- Task objective
Check every line of the data below for the string "AnImage", and copy the ones that hold it.

- Extracted records
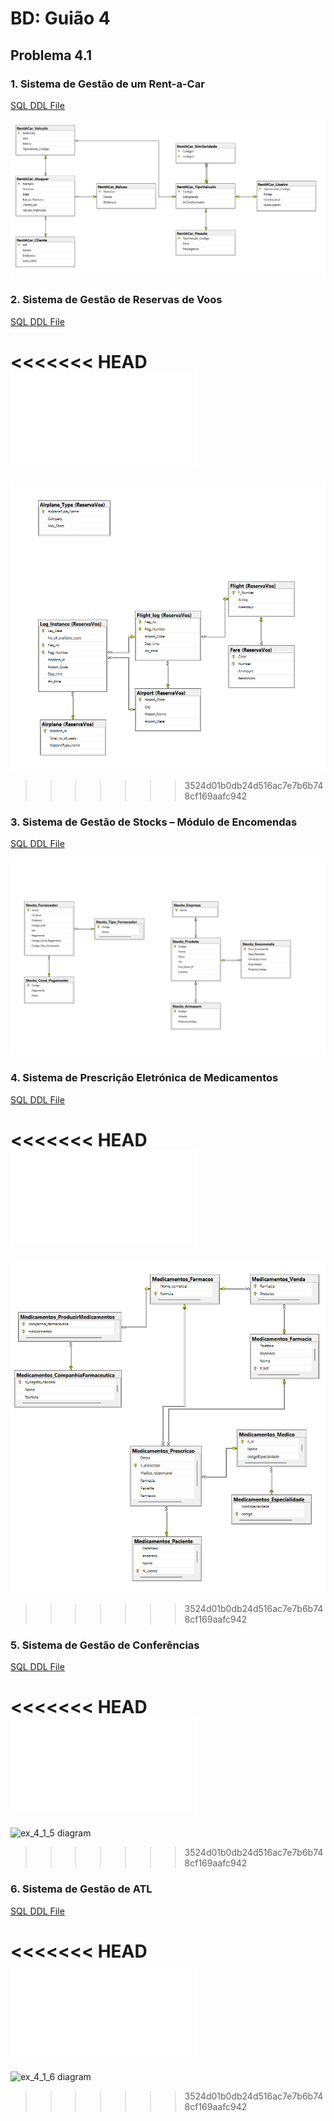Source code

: # BD: Guião 4

## ​Problema 4.1

### 1. Sistema de Gestão de um Rent-a-Car

[SQL DDL File](ex_4_1_1.sql "SQLFileQuestion")

![ex_4_1_1 diagram](ex_4_1_1.png "AnImage")

### 2. Sistema de Gestão de Reservas de Voos

[SQL DDL File](ex_4_1_2.sql "SQLFileQuestion")

<<<<<<< HEAD
![ex_4_1_2 diagram](ex_4_1_2.pdf "AnImage")
=======
![ex_4_1_2 diagram](ex_4_1_2.png "AnImage")
>>>>>>> 3524d01b0db24d516ac7e7b6b748cf169aafc942

### 3. Sistema de Gestão de Stocks – Módulo de Encomendas

[SQL DDL File](ex_4_1_3.sql "SQLFileQuestion")

![ex_4_1_3 diagram](ex_4_1_3.png "AnImage")

### 4. Sistema de Prescrição Eletrónica de Medicamentos 

[SQL DDL File](ex_4_1_4.sql "SQLFileQuestion")

<<<<<<< HEAD
![ex_4_1_4 diagram](ex_4_1_4.pdf "AnImage")
=======
![ex_4_1_4 diagram](ex_4_1_4.png "AnImage")
>>>>>>> 3524d01b0db24d516ac7e7b6b748cf169aafc942

### 5. Sistema de Gestão de Conferências

[SQL DDL File](ex_4_1_5.sql "SQLFileQuestion")

<<<<<<< HEAD
![ex_4_1_5 diagram](ex_4_1_5.pdf "AnImage")
=======
![ex_4_1_5 diagram](ex_4_1_5.png "AnImage")
>>>>>>> 3524d01b0db24d516ac7e7b6b748cf169aafc942

### 6. Sistema de Gestão de ATL

[SQL DDL File](ex_4_1_6.sql "SQLFileQuestion")

<<<<<<< HEAD
![ex_4_1_6 diagram](ex_4_1_6.pdf "AnImage")
=======
![ex_4_1_6 diagram](ex_4_1_6.png "AnImage")
>>>>>>> 3524d01b0db24d516ac7e7b6b748cf169aafc942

- Exercise solution
![ex_4_1_1 diagram](ex_4_1_1.png "AnImage")
![ex_4_1_2 diagram](ex_4_1_2.pdf "AnImage")
![ex_4_1_2 diagram](ex_4_1_2.png "AnImage")
![ex_4_1_3 diagram](ex_4_1_3.png "AnImage")
![ex_4_1_4 diagram](ex_4_1_4.pdf "AnImage")
![ex_4_1_4 diagram](ex_4_1_4.png "AnImage")
![ex_4_1_5 diagram](ex_4_1_5.pdf "AnImage")
![ex_4_1_5 diagram](ex_4_1_5.png "AnImage")
![ex_4_1_6 diagram](ex_4_1_6.pdf "AnImage")
![ex_4_1_6 diagram](ex_4_1_6.png "AnImage")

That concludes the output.